About 200 built-in modules. The average working developer uses roughly fifteen of them with any regularity. This week covers five of those fifteen. By the end of this track you will know all fifteen.
The Python standard library is a decision made at language design time: ship the language with enough tools that a developer can do real work without touching a package manager. Every Python installation includes 200+ modules across categories — file I/O, networking, data formats, datetime handling, text processing, cryptography, testing, and more. The design philosophy is batteries included.
For most developers, this goes unnoticed. You learn import json from a Stack Overflow answer and never think about what else ships in the box. You pip-install a CSV library because someone recommended it, even though csv is already there. You write os.path.join() chains from memory without knowing that pathlib replaced that pattern in Python 3.4.

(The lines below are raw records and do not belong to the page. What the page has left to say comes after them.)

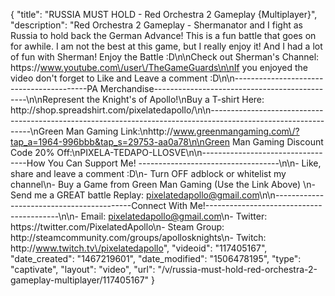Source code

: {
    "title": "RUSSIA MUST HOLD - Red Orchestra 2 Gameplay {Multiplayer}",
    "description": "Red Orchestra 2 Gameplay - Shermanator and I fight as Russia to hold back the German Advance!  This is a fun battle that goes on for awhile.  I am not the best at this game, but I really enjoy it!  And I had a lot of fun with Sherman!  Enjoy the Battle :D\n\nCheck out Sherman's Channel: https:\/\/www.youtube.com\/user\/TheGameGuards\n\nIf you enjoyed the video don't forget to Like and Leave a comment :D\n\n-----------------------------------------PA Merchandise----------------------------------------------\n\nRepresent the Knight's of Apollo!\nBuy a T-shirt Here: http:\/\/shop.spreadshirt.com\/pixelatedapollo\/\n\n---------------------------------------------------------------------------------------------------------------\nGreen Man Gaming Link:\nhttp:\/\/www.greenmangaming.com\/?tap_a=1964-996bbb&tap_s=29753-aa0a78\n\nGreen Man Gaming Discount Code 20% Off:\nPIXELA-TEDAPO-LLOSVE\n\n----------------------------------How You Can Support Me! -----------------------------------\n\n- Like, share and leave a comment :D\n- Turn OFF adblock or whitelist my channel\n- Buy a Game from Green Man Gaming (Use the Link Above) \n- Send me a GREAT battle Replay: pixelatedapollo@gmail.com\n\n------------------------------------------Connect With Me!-----------------------------------------\n\n- Email: pixelatedapollo@gmail.com\n- Twitter: https:\/\/twitter.com\/PixelatedApollo\n- Steam Group:  http:\/\/steamcommunity.com\/groups\/apollosknights\n- Twitch: http:\/\/www.twitch.tv\/pixelatedapollo",
    "videoid": "117405167",
    "date_created": "1467219601",
    "date_modified": "1506478195",
    "type": "captivate",
    "layout": "video",
    "url": "\/v\/russia-must-hold-red-orchestra-2-gameplay-multiplayer\/117405167"
}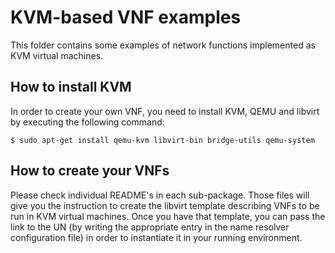 # KVM-based VNF examples

This folder contains some examples of network functions implemented as KVM virtual machines.

## How to install KVM

In order to create your own VNF, you need to install KVM, QEMU and libvirt by executing the following command:

	$ sudo apt-get install qemu-kvm libvirt-bin bridge-utils qemu-system  

## How to create your VNFs

Please check individual README's in each sub-package.
Those files will give you the instruction to create the libvirt template describing VNFs to be run in KVM virtual machines.
Once you have that template, you can pass the link to the UN (by writing the appropriate entry in the name resolver configuration file) in order to instantiate it in your running environment.
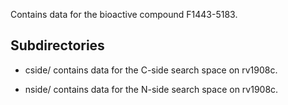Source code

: Contains data for the bioactive compound F1443-5183.

## Subdirectories

- cside/ contains data for the C-side search space on rv1908c.

- nside/ contains data for the N-side search space on rv1908c.

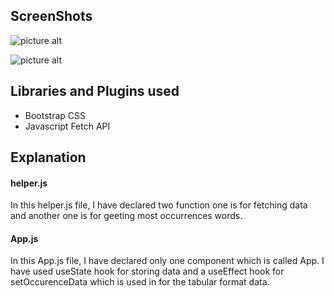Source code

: ## ScreenShots

![picture alt](https://i.ibb.co/7VXjrTT/Capture.png "Test Case With 7")

![picture alt](https://i.ibb.co/0hv9RVP/Capture.png "Test Case With 5")

## Libraries and Plugins used

* Bootstrap CSS
* Javascript Fetch API

## Explanation

#### helper.js ####
In this helper.js file, I have declared two function one is for fetching data and another one is for geeting 
most occurrences words.

#### App.js ####
In this App.js file, I have declared only one component which is called App. I have used useState hook for 
storing data and a useEffect hook for setOccurenceData which is used in for the tabular format data.
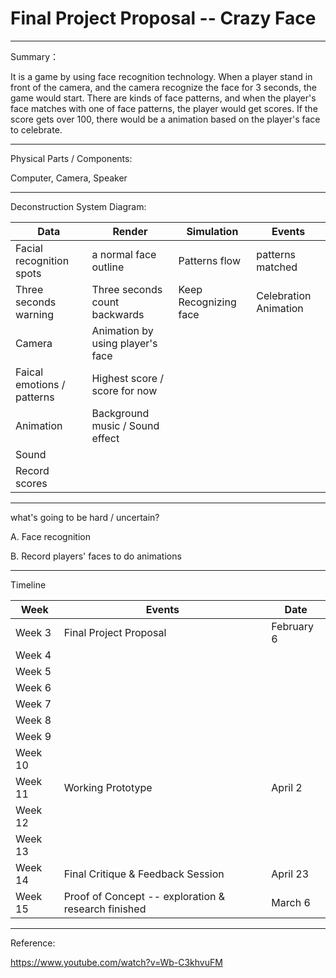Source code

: # Final Project Proposal -- Crazy Face

***

Summary：

It is a game by using face recognition technology. When a player stand in front of the camera, and the camera recognize the face for 3 seconds, the game would start. There are kinds of face patterns, and when the player's face matches with one of face patterns, the player would get scores. If the score gets over 100, there would be a animation based on the player's face to celebrate.

***

Physical Parts / Components:

Computer, Camera, Speaker

***

Deconstruction System Diagram:

| __Data__                 | __Render__            | __Simulation__ | __Events__ |
|--------------------------|-----------------------|----------------|------------|
| Facial recognition spots | a normal face outline | Patterns flow  | patterns matched |
| Three seconds warning | Three seconds count backwards | Keep Recognizing face | Celebration Animation |
| Camera | Animation by using player's face |
| Faical emotions / patterns | Highest score / score for now |
| Animation | Background music / Sound effect |
| Sound |
| Record scores |

***

what's going to be hard / uncertain?

A. Face recognition 

B. Record players' faces to do animations

***

Timeline

Week   | Events                   | Date
------ | ------------------------ | ---------------------
Week 3 |Final Project Proposal    | February 6
Week 4 |
Week 5 |
Week 6 |
Week 7 |
Week 8 |
Week 9 |
Week 10|
Week 11|Working Prototype         | April 2
Week 12|
Week 13|
Week 14|Final Critique & Feedback Session | April 23
Week 15|Proof of Concept -- exploration & research finished | March 6

***

Reference: 

https://www.youtube.com/watch?v=Wb-C3khvuFM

The five modules in Week 1 share a common theme: they exist because raw file handling is fragile. Every format has edge cases — JSON has unicode escape sequences, CSV has quoted delimiters, filesystem paths have platform-specific separators. The stdlib modules encode the solutions to these edge cases so that you do not have to rediscover them. csv.DictReader knows about RFC 4180 quoting rules. pathlib.Path knows about Windows backslashes vs Unix forward slashes. shutil.copy2 preserves file metadata that a naive read/write loop would drop.
The practical consequence: the bugs Maya has been hitting — the comma-in-a-CSV-field bug, the path-separator bug on Windows, the json.dumps output that is unreadable without formatting — are not her bugs. They are solved problems. The week ahead is about learning where the solutions already live.